More and More IT Decisions Are Driven by European Legislation. What Does This Mean for Business Strategy and Supplier Policies? The Latest Insights from Recent Research.
European cybersecurity legislation is changing the game. This is evident from the Cybersecurity Survey 2025 study. Legislation such as NIS2, the Digital Operational Resilience Act (DORA), and the upcoming Cyber Resilience Act (CRA) have become decisive factors for IT strategies and supplier choices.
Almost all surveyed IT leaders state that this legislation structurally guides technological choices and investments.
Compliance Increasingly Seen as a Strategic Opportunity
Although organisations primarily aim to comply with laws and regulations, many companies now see compliance more and more as an opportunity to strengthen their digital reliability and competitive position.
Preference for European Suppliers Is Growing
Over 45% of CIOs report consciously choosing European technology partners. This development is partly driven by stricter compliance requirements, but also by concerns about geopolitical risks and data management outside the EU.
In sectors such as industry, energy, healthcare and government, the demand for suppliers operating according to European standards and legislation is increasing.
IT Compliance as a Foundation in IT Strategy
Compliance is no longer an afterthought, but an integral part of system design, cloud selection and contract negotiations.
According to the research, laws and regulations are now actively incorporated into procurement criteria, risk management and supplier selection.
CIOs and supervisory boards increasingly value transparency and accountability—and are specifically seeking solutions that enable this.
NIS2 Quality Mark Provides a Standardised Approach Across Europe
Without a uniform approach, each organisation must assess compliance per supplier and per country. This leads to extra costs and unnecessary complexity.
The NIS2 Quality Mark offers one practical and recognisable approach, usable throughout the EU. This enables companies to manage risks without overburdening their supply chain.

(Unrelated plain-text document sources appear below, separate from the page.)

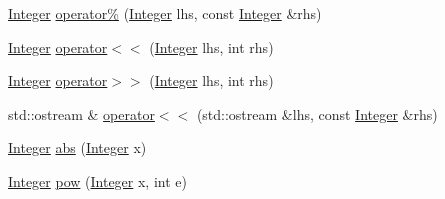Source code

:\begin{DoxyCompactItemize}
\hyperlink{class_integer}{Integer} \hyperlink{class_integer_aea18c4ff2ec0c30ed29a4010e892d385}{operator\%} (\hyperlink{class_integer}{Integer} lhs, const \hyperlink{class_integer}{Integer} \&rhs)
\item 
\hyperlink{class_integer}{Integer} \hyperlink{class_integer_aaf32bc4191034ed250a064aa6796ade5}{operator$<$$<$} (\hyperlink{class_integer}{Integer} lhs, int rhs)
\item 
\hyperlink{class_integer}{Integer} \hyperlink{class_integer_a06b0180ba9f20ffd4401155763a03119}{operator$>$$>$} (\hyperlink{class_integer}{Integer} lhs, int rhs)
\item 
std\-::ostream \& \hyperlink{class_integer_a76099b70bb34d31b3874482f89e24ccd}{operator$<$$<$} (std\-::ostream \&lhs, const \hyperlink{class_integer}{Integer} \&rhs)
\item 
\hyperlink{class_integer}{Integer} \hyperlink{class_integer_ac872a9e1c5a2e8e1457baf75e439f8da}{abs} (\hyperlink{class_integer}{Integer} x)
\item 
\hyperlink{class_integer}{Integer} \hyperlink{class_integer_a952b384ed1bfaf53196af505c20ca8d8}{pow} (\hyperlink{class_integer}{Integer} x, int e)
\end{DoxyCompactItemize}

What Does This Mean for Companies?
For organisations that want to seriously invest in digital security, the message is clear: compliance is no longer optional, but a necessity.
Companies that can demonstrably get their processes in order— for example, via the NIS2 Quality Mark—strengthen their market position. They build trust with customers, regulators, banks and insurers.
Opportunities for Companies That Act Now
Companies that proactively invest in responsible IT processes and collaborate with certified partners are already creating a competitive advantage.
Those who anticipate now will reap the benefits later.